Task directions =
Below are the records; copy out every line that holds the word "Write".

Data =

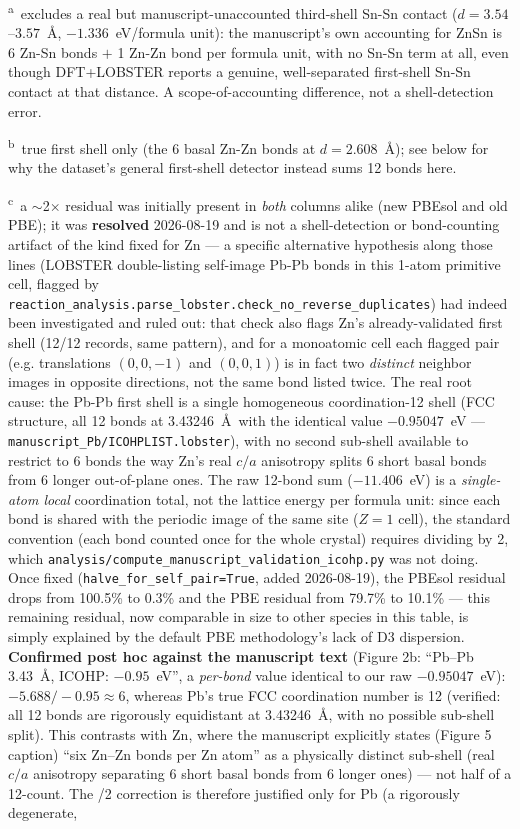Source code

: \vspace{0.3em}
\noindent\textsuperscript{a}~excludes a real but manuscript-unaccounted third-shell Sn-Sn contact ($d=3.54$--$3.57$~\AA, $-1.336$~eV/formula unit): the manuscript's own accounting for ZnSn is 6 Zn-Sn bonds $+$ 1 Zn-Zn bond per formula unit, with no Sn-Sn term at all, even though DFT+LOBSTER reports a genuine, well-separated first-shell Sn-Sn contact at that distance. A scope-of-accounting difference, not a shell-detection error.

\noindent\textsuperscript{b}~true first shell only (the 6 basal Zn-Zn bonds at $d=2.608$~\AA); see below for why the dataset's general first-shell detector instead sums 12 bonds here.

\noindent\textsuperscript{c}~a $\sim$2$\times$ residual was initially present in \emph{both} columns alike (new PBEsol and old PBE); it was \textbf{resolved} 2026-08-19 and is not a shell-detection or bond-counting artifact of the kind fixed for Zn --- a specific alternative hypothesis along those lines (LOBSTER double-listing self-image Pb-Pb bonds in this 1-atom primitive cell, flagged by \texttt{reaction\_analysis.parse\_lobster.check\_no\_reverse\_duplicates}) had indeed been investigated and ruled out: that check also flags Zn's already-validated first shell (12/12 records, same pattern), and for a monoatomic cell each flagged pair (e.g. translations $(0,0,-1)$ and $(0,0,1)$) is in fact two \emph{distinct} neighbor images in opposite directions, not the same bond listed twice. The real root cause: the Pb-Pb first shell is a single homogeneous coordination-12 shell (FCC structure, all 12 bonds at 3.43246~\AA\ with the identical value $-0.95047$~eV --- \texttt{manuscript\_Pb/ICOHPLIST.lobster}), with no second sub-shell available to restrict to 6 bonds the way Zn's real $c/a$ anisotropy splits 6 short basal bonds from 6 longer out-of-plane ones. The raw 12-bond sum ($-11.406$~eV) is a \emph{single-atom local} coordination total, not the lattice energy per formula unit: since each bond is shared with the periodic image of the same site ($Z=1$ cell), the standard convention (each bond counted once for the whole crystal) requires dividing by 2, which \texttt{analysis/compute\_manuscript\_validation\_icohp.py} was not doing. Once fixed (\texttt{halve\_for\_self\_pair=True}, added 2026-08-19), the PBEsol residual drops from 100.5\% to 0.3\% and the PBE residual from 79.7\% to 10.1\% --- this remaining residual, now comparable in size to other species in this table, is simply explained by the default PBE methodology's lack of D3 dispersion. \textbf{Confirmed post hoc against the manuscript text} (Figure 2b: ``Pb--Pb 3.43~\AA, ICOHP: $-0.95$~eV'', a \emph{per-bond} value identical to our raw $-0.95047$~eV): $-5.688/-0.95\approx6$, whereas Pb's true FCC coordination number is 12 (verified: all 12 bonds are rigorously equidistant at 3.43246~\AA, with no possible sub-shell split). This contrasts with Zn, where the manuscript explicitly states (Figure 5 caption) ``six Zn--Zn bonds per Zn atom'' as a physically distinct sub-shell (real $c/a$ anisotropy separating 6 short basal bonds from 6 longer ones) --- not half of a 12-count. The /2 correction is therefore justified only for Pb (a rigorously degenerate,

---

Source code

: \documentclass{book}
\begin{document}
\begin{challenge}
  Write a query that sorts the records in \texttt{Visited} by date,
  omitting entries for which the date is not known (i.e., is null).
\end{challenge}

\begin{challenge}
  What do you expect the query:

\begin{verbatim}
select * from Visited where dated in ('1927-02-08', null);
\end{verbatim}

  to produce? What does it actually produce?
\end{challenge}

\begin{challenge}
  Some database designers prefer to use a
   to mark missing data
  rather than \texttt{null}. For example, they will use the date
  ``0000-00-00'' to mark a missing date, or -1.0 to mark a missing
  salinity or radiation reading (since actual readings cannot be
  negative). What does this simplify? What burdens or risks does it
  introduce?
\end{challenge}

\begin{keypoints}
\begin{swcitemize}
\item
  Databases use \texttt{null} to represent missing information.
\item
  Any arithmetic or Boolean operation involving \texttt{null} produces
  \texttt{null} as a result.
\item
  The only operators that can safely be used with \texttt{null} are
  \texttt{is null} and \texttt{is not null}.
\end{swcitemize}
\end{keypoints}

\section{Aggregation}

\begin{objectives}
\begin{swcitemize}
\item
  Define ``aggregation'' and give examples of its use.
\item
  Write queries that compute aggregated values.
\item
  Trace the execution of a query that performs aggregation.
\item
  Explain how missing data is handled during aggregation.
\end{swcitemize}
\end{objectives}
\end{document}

==

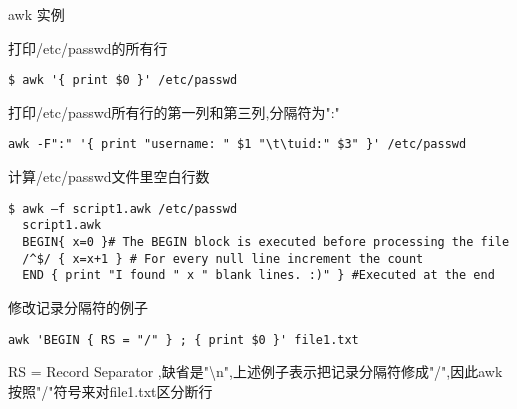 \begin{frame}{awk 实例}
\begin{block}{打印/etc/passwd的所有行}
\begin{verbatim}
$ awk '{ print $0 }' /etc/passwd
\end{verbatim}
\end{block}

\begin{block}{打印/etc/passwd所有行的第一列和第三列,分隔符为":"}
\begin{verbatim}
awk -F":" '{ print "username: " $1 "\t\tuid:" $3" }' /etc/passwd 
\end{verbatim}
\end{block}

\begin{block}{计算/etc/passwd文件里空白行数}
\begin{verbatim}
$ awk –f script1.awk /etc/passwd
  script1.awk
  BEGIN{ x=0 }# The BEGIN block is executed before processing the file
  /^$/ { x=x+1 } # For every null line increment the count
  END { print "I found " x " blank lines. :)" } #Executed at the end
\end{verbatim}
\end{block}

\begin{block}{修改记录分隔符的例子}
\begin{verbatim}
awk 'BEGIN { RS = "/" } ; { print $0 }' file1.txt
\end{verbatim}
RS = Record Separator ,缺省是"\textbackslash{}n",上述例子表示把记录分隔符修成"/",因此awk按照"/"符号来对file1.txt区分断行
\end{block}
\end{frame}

Response below =
  Write a query that sorts the records in \texttt{Visited} by date,
  Write queries that compute aggregated values.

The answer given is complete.